Title: Machine learning and computer vision in solar physics
Author: Jiang, Haodi
View Online: njit-etd2021-083
(xx, 131 pages ~ 73.8 MB pdf)
Department: Department of Computer Science
Degree: Doctor of Philosophy
Program: Computer Science
Document Type: Dissertation
Advisory Committee: Wang, Jason T. L. (Committee chair)
Calvin, James M. (Committee member)
Ding, Xiaoning (Committee member)
Wang, Haimin (Committee member)
Bai, Xiaoli (Committee member)
Date: 2021-12
Keywords: Computer vision
Deep learning
Machine learning
Neural networks
Solar physics
Space weather
Availability: Unrestricted
Abstract:

In the recent decades, the difficult task of understanding and predicting violent solar eruptions and their terrestrial impacts has become a strategic national priority, as it affects the life of human beings, including communication, transportation, the power grid, national defense, space travel, and more. This dissertation explores new machine learning and computer vision techniques to tackle this difficult task. Specifically, the dissertation addresses four interrelated problems in solar physics: magnetic flux tracking, fibril tracing, Stokes inversion and vector magnetogram generation.

First, the dissertation presents a new deep learning method, named SolarUnet, to identify and track solar magnetic flux elements in observed vector magnetograms. The method consists of a data preprocessing component that prepares training data from a physics-based tool, a deep learning model implemented as a U-shaped convolutional neural network for fast and accurate image segmentation, and a postprocessing component that prepares tracking results. The tracking results can be used in deriving statistical parameters of the local and global solar dynamo, allowing for sophisticated analyses of solar activities in the solar corona and solar wind.

Second, the dissertation presents another new deep learning method, named FibrilNet, for tracing chromospheric fibrils in Ha images of solar observations. FibrilNet is a Bayesian convolutional neural network, which adopts the Monte Carlo dropout sampling technique for probabilistic image segmentation with uncertainty quantification capable of handling both aleatoric uncertainty and epistemic uncertainty. The traced Ha fibril structures provide the direction of magnetic fields, where the orientations of the fibrils can be used as a constraint to improve the nonlinear force-free extrapolation of coronal fields.

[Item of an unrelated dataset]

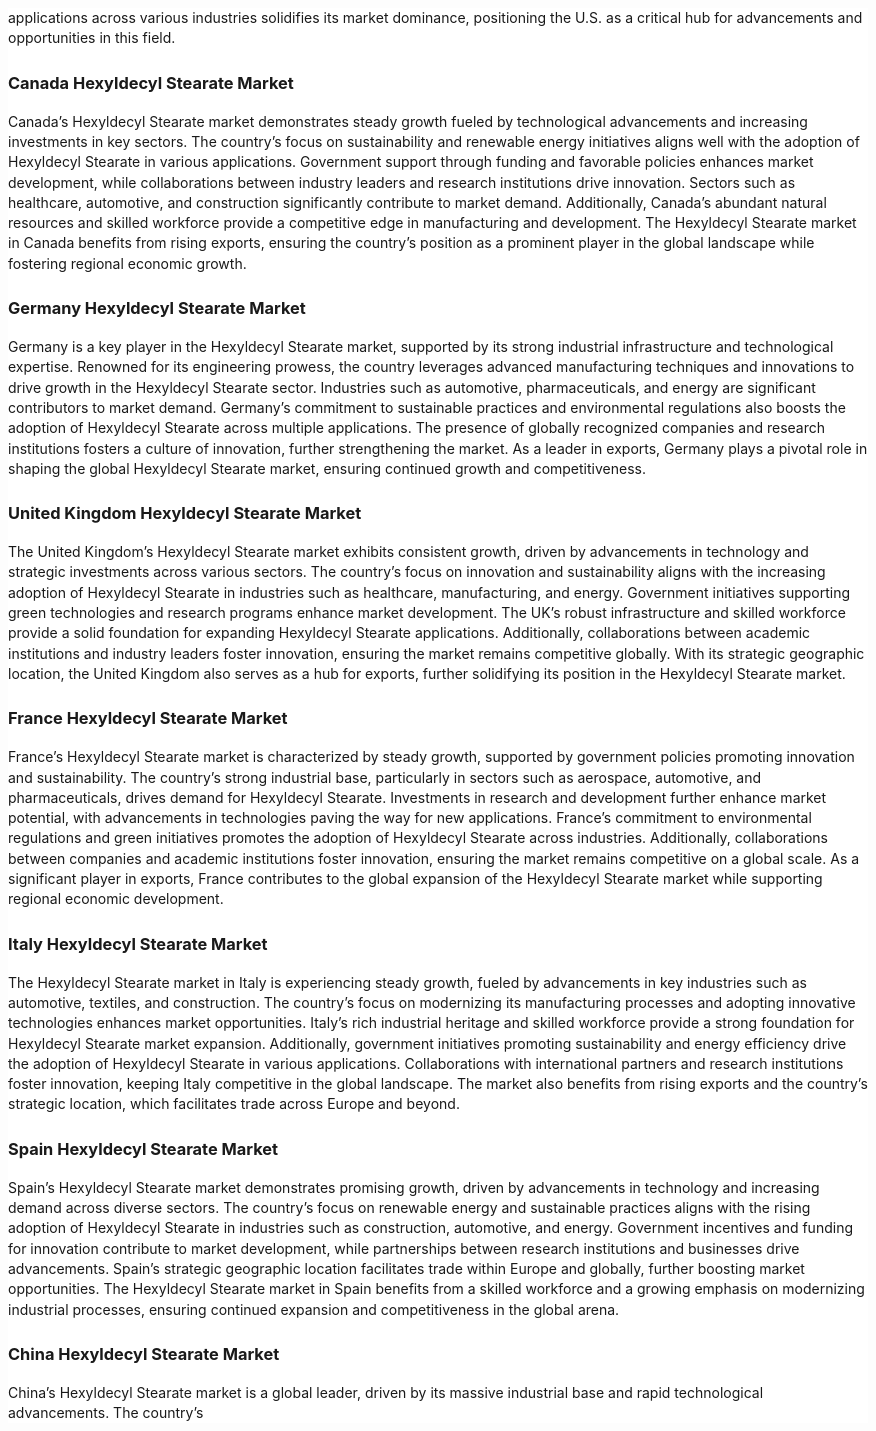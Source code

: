 applications across various industries solidifies its market dominance, positioning the U.S. as a critical hub for advancements and opportunities in this field.</p><h3>Canada Hexyldecyl Stearate Market</h3><p>Canada&rsquo;s Hexyldecyl Stearate market demonstrates steady growth fueled by technological advancements and increasing investments in key sectors. The country&rsquo;s focus on sustainability and renewable energy initiatives aligns well with the adoption of Hexyldecyl Stearate in various applications. Government support through funding and favorable policies enhances market development, while collaborations between industry leaders and research institutions drive innovation. Sectors such as healthcare, automotive, and construction significantly contribute to market demand. Additionally, Canada&rsquo;s abundant natural resources and skilled workforce provide a competitive edge in manufacturing and development. The Hexyldecyl Stearate market in Canada benefits from rising exports, ensuring the country&rsquo;s position as a prominent player in the global landscape while fostering regional economic growth.</p><h3>Germany Hexyldecyl Stearate Market</h3><p>Germany is a key player in the Hexyldecyl Stearate market, supported by its strong industrial infrastructure and technological expertise. Renowned for its engineering prowess, the country leverages advanced manufacturing techniques and innovations to drive growth in the Hexyldecyl Stearate sector. Industries such as automotive, pharmaceuticals, and energy are significant contributors to market demand. Germany&rsquo;s commitment to sustainable practices and environmental regulations also boosts the adoption of Hexyldecyl Stearate across multiple applications. The presence of globally recognized companies and research institutions fosters a culture of innovation, further strengthening the market. As a leader in exports, Germany plays a pivotal role in shaping the global Hexyldecyl Stearate market, ensuring continued growth and competitiveness.</p><h3>United Kingdom Hexyldecyl Stearate Market</h3><p>The United Kingdom&rsquo;s Hexyldecyl Stearate market exhibits consistent growth, driven by advancements in technology and strategic investments across various sectors. The country&rsquo;s focus on innovation and sustainability aligns with the increasing adoption of Hexyldecyl Stearate in industries such as healthcare, manufacturing, and energy. Government initiatives supporting green technologies and research programs enhance market development. The UK&rsquo;s robust infrastructure and skilled workforce provide a solid foundation for expanding Hexyldecyl Stearate applications. Additionally, collaborations between academic institutions and industry leaders foster innovation, ensuring the market remains competitive globally. With its strategic geographic location, the United Kingdom also serves as a hub for exports, further solidifying its position in the Hexyldecyl Stearate market.</p><h3>France Hexyldecyl Stearate Market</h3><p>France&rsquo;s Hexyldecyl Stearate market is characterized by steady growth, supported by government policies promoting innovation and sustainability. The country&rsquo;s strong industrial base, particularly in sectors such as aerospace, automotive, and pharmaceuticals, drives demand for Hexyldecyl Stearate. Investments in research and development further enhance market potential, with advancements in technologies paving the way for new applications. France&rsquo;s commitment to environmental regulations and green initiatives promotes the adoption of Hexyldecyl Stearate across industries. Additionally, collaborations between companies and academic institutions foster innovation, ensuring the market remains competitive on a global scale. As a significant player in exports, France contributes to the global expansion of the Hexyldecyl Stearate market while supporting regional economic development.</p><h3>Italy Hexyldecyl Stearate Market</h3><p>The Hexyldecyl Stearate market in Italy is experiencing steady growth, fueled by advancements in key industries such as automotive, textiles, and construction. The country&rsquo;s focus on modernizing its manufacturing processes and adopting innovative technologies enhances market opportunities. Italy&rsquo;s rich industrial heritage and skilled workforce provide a strong foundation for Hexyldecyl Stearate market expansion. Additionally, government initiatives promoting sustainability and energy efficiency drive the adoption of Hexyldecyl Stearate in various applications. Collaborations with international partners and research institutions foster innovation, keeping Italy competitive in the global landscape. The market also benefits from rising exports and the country&rsquo;s strategic location, which facilitates trade across Europe and beyond.</p><h3>Spain Hexyldecyl Stearate Market</h3><p>Spain&rsquo;s Hexyldecyl Stearate market demonstrates promising growth, driven by advancements in technology and increasing demand across diverse sectors. The country&rsquo;s focus on renewable energy and sustainable practices aligns with the rising adoption of Hexyldecyl Stearate in industries such as construction, automotive, and energy. Government incentives and funding for innovation contribute to market development, while partnerships between research institutions and businesses drive advancements. Spain&rsquo;s strategic geographic location facilitates trade within Europe and globally, further boosting market opportunities. The Hexyldecyl Stearate market in Spain benefits from a skilled workforce and a growing emphasis on modernizing industrial processes, ensuring continued expansion and competitiveness in the global arena.</p><h3>China Hexyldecyl Stearate Market</h3><p>China&rsquo;s Hexyldecyl Stearate market is a global leader, driven by its massive industrial base and rapid technological advancements. The country&rsquo;s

Third, the dissertation presents a stacked deep neural network (SDNN) for inferring line-of-sight (LOS) velocities and Doppler widths from Stokes profiles collected by GST/NIRIS at Big Bear Solar Observatory. Experimental results show that SDNN is faster, while producing smoother and cleaner LOS velocity and Doppler width maps, than a widely used physics-based method. Furthermore, the results demonstrate the better learning capability of SDNN than several related machine learning algorithms. The high-quality velocity fields obtained through Stokes inversion can be used to understand solar activity and predict solar eruptions.

Fourth, the dissertation presents a generative adversarial network, named MagNet, for generating vector components to create synthetic vector magnetograms of solar active regions. MagNet allows us to expand the availability of photospheric vector magnetograms to the period from 1996 to present, covering solar cycles 23 and 24, where photospheric vector magnetograms were not available prior to 2010. The synthetic vector magnetograms can be used as input of physics-based models to derive important physical parameters for studying the triggering mechanisms of solar eruptions and for forecasting eruptive events.

Finally, implementations of some of the deep learning-based methods using Jupyter notebooks and Google Colab with GitHub are presented and discussed.